Vlad's blog

In programming veritas

Task Manager: data access layer

leave a comment »

This is the third post of a series of posts on developing Web applications using ASP.Net MVC. The previous two posts are available here:

The source code is available on CodePlex.

The data access layer allows application components to abstract from implementation details of a specific database access technology. Since we use ORM, we already have a substantial level of abstraction that is implemented in the ORM, in our case, Entity Framework. In the case of a simple application like Task Manager, perhaps, there is no need for a separate level of abstraction to isolate parts of the EF from other system components. The only advantage here is that we can easily migrate to another ORM, such as NHibernate. On the other hand, it does not require much effort and demonstrates the good approach in terms of application architecture.
In this case, the standard solution is to use a pattern Repository in conjunction with Unit of work .
From a design standpoint it is important to decide which entity requires a separate repository, and what is not. Eric Evans in his book about DDD recommends creating a repository for each aggregate root. In our case we have three aggregate roots: Project, Task, User, respectively, we have three repositories:

  • IProjectRepository
  • ITaskRepository
  • IUserRepository

Since all the repositories have a standard set of CRUD operations, plus methods for searching and filtering, we can define the common interface they must implement.

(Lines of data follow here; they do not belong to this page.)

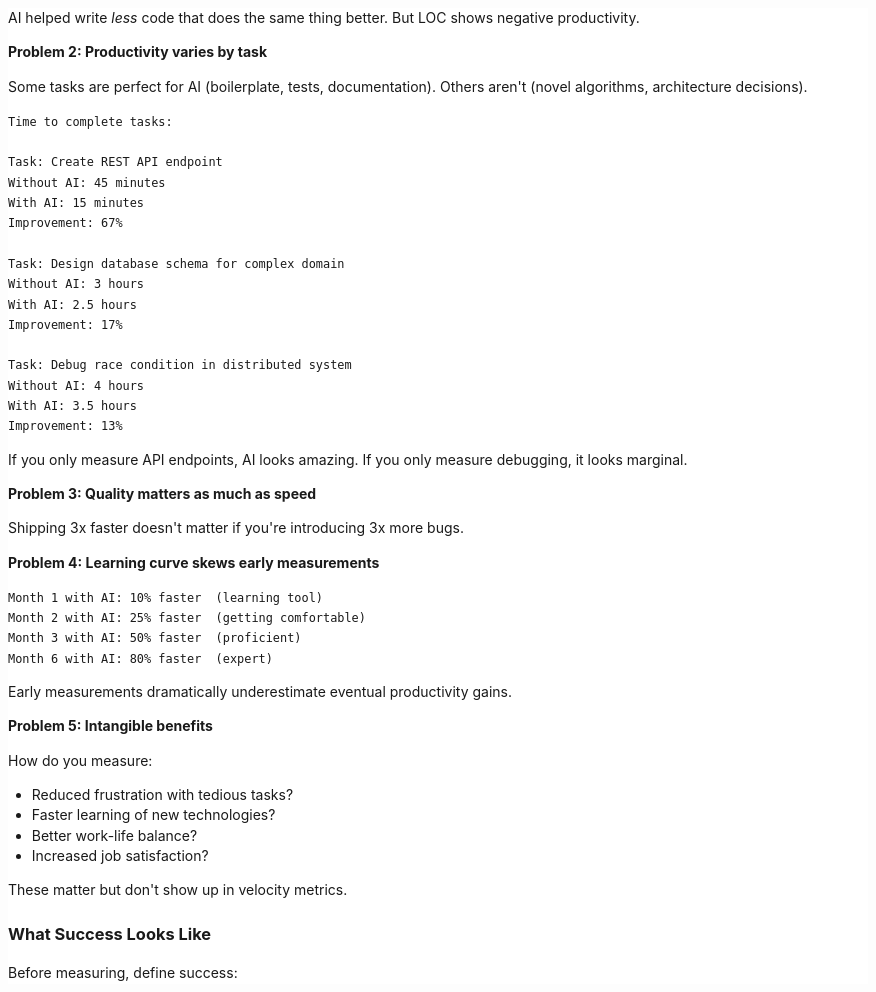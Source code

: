 AI helped write *less* code that does the same thing better. But LOC shows negative productivity.

**Problem 2: Productivity varies by task**

Some tasks are perfect for AI (boilerplate, tests, documentation). Others aren't (novel algorithms, architecture decisions).

```
Time to complete tasks:

Task: Create REST API endpoint
Without AI: 45 minutes
With AI: 15 minutes
Improvement: 67%

Task: Design database schema for complex domain
Without AI: 3 hours
With AI: 2.5 hours
Improvement: 17%

Task: Debug race condition in distributed system
Without AI: 4 hours
With AI: 3.5 hours
Improvement: 13%
```

If you only measure API endpoints, AI looks amazing. If you only measure debugging, it looks marginal.

**Problem 3: Quality matters as much as speed**

Shipping 3x faster doesn't matter if you're introducing 3x more bugs.

**Problem 4: Learning curve skews early measurements**

```
Month 1 with AI: 10% faster  (learning tool)
Month 2 with AI: 25% faster  (getting comfortable)
Month 3 with AI: 50% faster  (proficient)
Month 6 with AI: 80% faster  (expert)
```

Early measurements dramatically underestimate eventual productivity gains.

**Problem 5: Intangible benefits**

How do you measure:
- Reduced frustration with tedious tasks?
- Faster learning of new technologies?
- Better work-life balance?
- Increased job satisfaction?

These matter but don't show up in velocity metrics.

### What Success Looks Like

Before measuring, define success:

public interface IRepository<TEntity, TKey>
    where TEntity: IEntity<TKey>
{
    IQueryable<TEntity> All { get; }
    IQueryable<TEntity> AllIncluding(params Expression<Func<TEntity, object>>[] includeProperties);
    TEntity Find(TKey id);
    void Insert(TEntity entity);
    void Update(TEntity entity);
    void Delete(TKey id);
}

All methods should be obvious, except, perhaps, AllIncluding, but I will tell about it later.
Generic interface IRepository has two parameters: TEntity – that defines the serialized class and TKey – type of the primary key (usually int). TEntity must implement the interface IEntity, which defines the Id property to store the primary key values.

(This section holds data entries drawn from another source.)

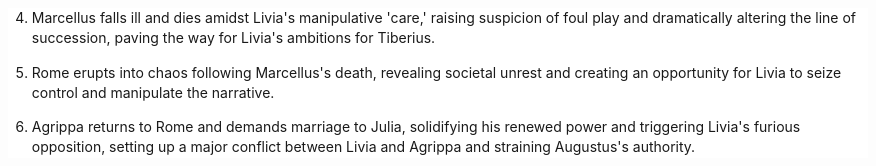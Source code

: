 4. Marcellus falls ill and dies amidst Livia's manipulative 'care,' raising suspicion of foul play and dramatically altering the line of succession, paving the way for Livia's ambitions for Tiberius.

5. Rome erupts into chaos following Marcellus's death, revealing societal unrest and creating an opportunity for Livia to seize control and manipulate the narrative.

6. Agrippa returns to Rome and demands marriage to Julia, solidifying his renewed power and triggering Livia's furious opposition, setting up a major conflict between Livia and Agrippa and straining Augustus's authority.
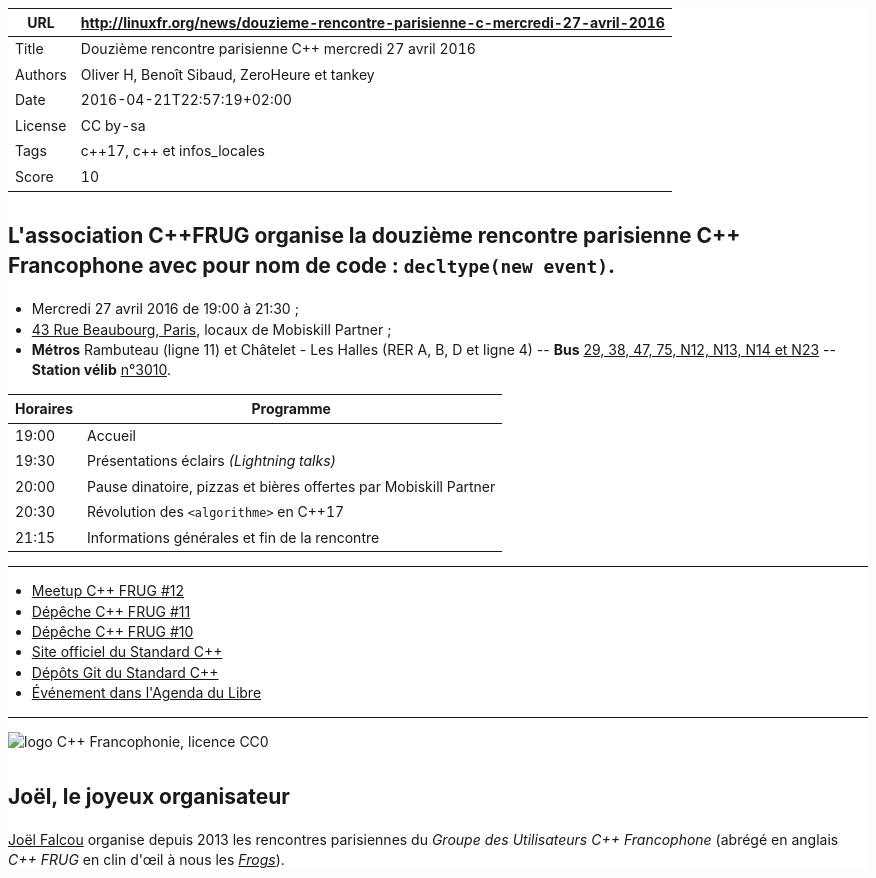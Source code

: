 URL|     http://linuxfr.org/news/douzieme-rencontre-parisienne-c-mercredi-27-avril-2016
---|------
Title|   Douzième rencontre parisienne C++ mercredi 27 avril 2016
Authors| Oliver H, Benoît Sibaud, ZeroHeure et tankey
Date|    2016-04-21T22:57:19+02:00
License| CC by-sa
Tags|    c++17, c++ et infos_locales
Score|   10


L'association C++FRUG organise la douzième rencontre parisienne **C++ Francophone** avec pour nom de code : `decltype(new event)`.
-----------------

* Mercredi 27 avril 2016 de 19:00 à 21:30&nbsp;;
* [43 Rue Beaubourg, Paris](http://www.openstreetmap.org/?mlat=48.86&amp;mlon=2.354#map=19/48.86/2.354), locaux de Mobiskill Partner&nbsp;;
* **Métros** Rambuteau (ligne 11) et Châtelet - Les Halles (RER A, B, D et ligne 4)  --  **Bus** [29, 38, 47, 75, N12, N13, N14 et N23](http://www.vianavigo.com/fr/itineraire-plan-de-quartier/#id=&proximity=43+rue+Beaubourg%2C+Paris&proximityType=Address&proximityCity=Paris&proximityExternalCode=ADDRESS32611&proximityCityCode=75000&proximityCoordX=&proximityCoordY=&spcar=%C3%A2&hit=1&hat=1&L=0&submitSearchProximity=&ajid=/stif_web_carto/comp/proximity/search.html_)  --  **Station vélib** [n°3010](http://www.velib.paris/Plan/Trouver-une-station/%28id%29/3010).

Horaires | Programme
------|----------
19:00 | Accueil
19:30 | Présentations éclairs *(Lightning talks)*
20:00 | Pause dinatoire, pizzas et bières offertes par Mobiskill Partner
20:30 | Révolution des `<algorithme>` en C++17
21:15 | Informations générales et fin de la rencontre

----

* [Meetup C++ FRUG #12](http://www.meetup.com/User-Group-Cpp-Francophone/events/230392153/)
* [Dépêche C++ FRUG #11](http://linuxfr.org/news/onzieme-rencontre-c-francophone-jeudi-31-mars-2016-a-paris)
* [Dépêche C++ FRUG #10](http://linuxfr.org/news/dixieme-rencontre-c-francophone-jeudi-21-janvier-2016-paris-chatelet-les-halles)
* [Site officiel du Standard C++](https://isocpp.org/)
* [Dépôts Git du Standard C++](https://github.com/cplusplus)
* [Événement dans l'Agenda du Libre](http://www.agendadulibre.org/events/11228)

----

![logo C++ Francophonie, licence CC0](http://cpp-frug.github.io/images/Cpp-Francophonie.svg)


Joël, le joyeux organisateur
----------------------------

[Joël Falcou](https://www.lri.fr/membre.php?mb=1146) organise depuis 2013 les rencontres parisiennes du *Groupe des Utilisateurs C++ Francophone* (abrégé en anglais *C++ FRUG* en clin d'œil à nous les [*Frogs*](https://fr.wiktionary.org/wiki/Frog)).

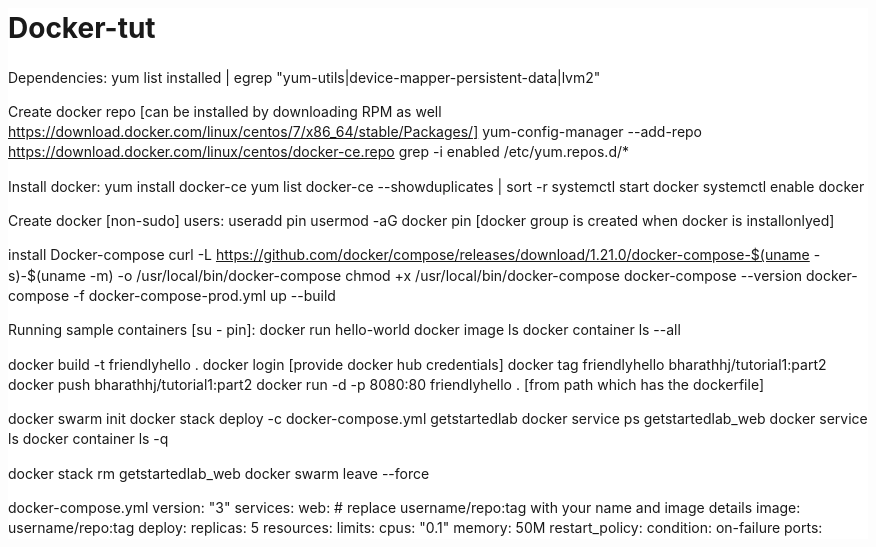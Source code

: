 # Docker-tut

Dependencies:
yum list installed | egrep "yum-utils|device-mapper-persistent-data|lvm2"

Create docker repo [can be installed by downloading RPM as well https://download.docker.com/linux/centos/7/x86_64/stable/Packages/]
yum-config-manager --add-repo https://download.docker.com/linux/centos/docker-ce.repo
grep -i enabled /etc/yum.repos.d/*

Install docker:
yum install docker-ce
yum list docker-ce --showduplicates | sort -r
systemctl start docker
systemctl enable docker

Create docker [non-sudo] users:
useradd pin
usermod -aG docker pin [docker group is created when docker is installonlyed]

install Docker-compose
curl -L https://github.com/docker/compose/releases/download/1.21.0/docker-compose-$(uname -s)-$(uname -m) -o /usr/local/bin/docker-compose
chmod +x /usr/local/bin/docker-compose
docker-compose --version
docker-compose -f docker-compose-prod.yml up --build


Running sample containers [su - pin]:
docker run hello-world
docker image ls
docker container ls --all


docker build -t friendlyhello .
docker login [provide docker hub credentials]
docker tag friendlyhello bharathhj/tutorial1:part2
docker push bharathhj/tutorial1:part2
docker run -d -p 8080:80 friendlyhello . [from path which has the dockerfile]

docker swarm init
docker stack deploy -c docker-compose.yml getstartedlab
docker service ps getstartedlab_web
docker service ls
docker container ls -q

docker stack rm getstartedlab_web
docker swarm leave --force


docker-compose.yml
version: "3"
services:
  web:
    # replace username/repo:tag with your name and image details
    image: username/repo:tag
    deploy:
      replicas: 5
      resources:
        limits:
          cpus: "0.1"
          memory: 50M
      restart_policy:
        condition: on-failure
    ports:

public interface IEntity<T>
{
    T Id { get; set; }
}

Pattern Unit of work is implemented using the interface IUnitOfWork, which is available to clients along with a specific repository.

public interface IUnitOfWork
{
    void Save();
}

Entity Framework Code First

Unlike previous versions of EF Code First there is no need to explicitly specify the database schema and objects mapping. EF uses the domain model classes to create the database model. The starting point is a class that derives from DbContext, which defines the entities that will be serialized in the database.

public class TaskManagerDbContext : DbContext, IUnitOfWork
{
    public TaskManagerDbContext()
        : base("TaskManager")
    {
    }

    public DbSet<User> Users { get; set; }
    public DbSet<Task> Tasks { get; set; }
    public DbSet<Project> Projects { get; set; }
    public DbSet<Comment> Comments { get; set; }
    public DbSet<ProjectLogEntry> ProjectLogs { get; set; }
    public DbSet<TaskLogEntry> TaskLogs { get; set; }

    public void Save()
    {
        base.SaveChanges();
    }
}

TaskManagerDbContext EF knows which classes will be serialized to the database. (Note: the database connection string is taken from the name that is passed to the base class constructor. The name must be present in the configuration file, otherwise it will attempt to connect to the default database). EF analyzes the metadata to create the table structure and establish associations between them. It uses some conventions. For example, a field that specifies the primary key must be named classnameId or Id. For this purpose, you can also use Data Annotation. You can specify the primary key explicitly by using the attribute [Key]. Here are three possible declarations.

public class Project: IEntity<int>
{
    [Key]
    public int Id { get; set; }

    // public int Id { get; set; }

    // public int ProjectId { get; set; }
}

Table dbo.Projects with primary key named Id will be created to represent Project class. All public properties will be available as columns in dbo.Projects. In addition, there is an opportunity to implement their own rules by which EF will build a model of the database. To do this use Pluggable Conventions.
Conventions are used to establish associations between tables. If the EF discovers the property declared as virtual ICollection, it assumes that one-to-many association exists between Project and Task.

public class Project: IEntity<int>
{
    public virtual ICollection<Task> Tasks { get; private set; }
}

Every .Net collection that supports Add/Delete operation can be used. In addition Task must have a public property of Project type.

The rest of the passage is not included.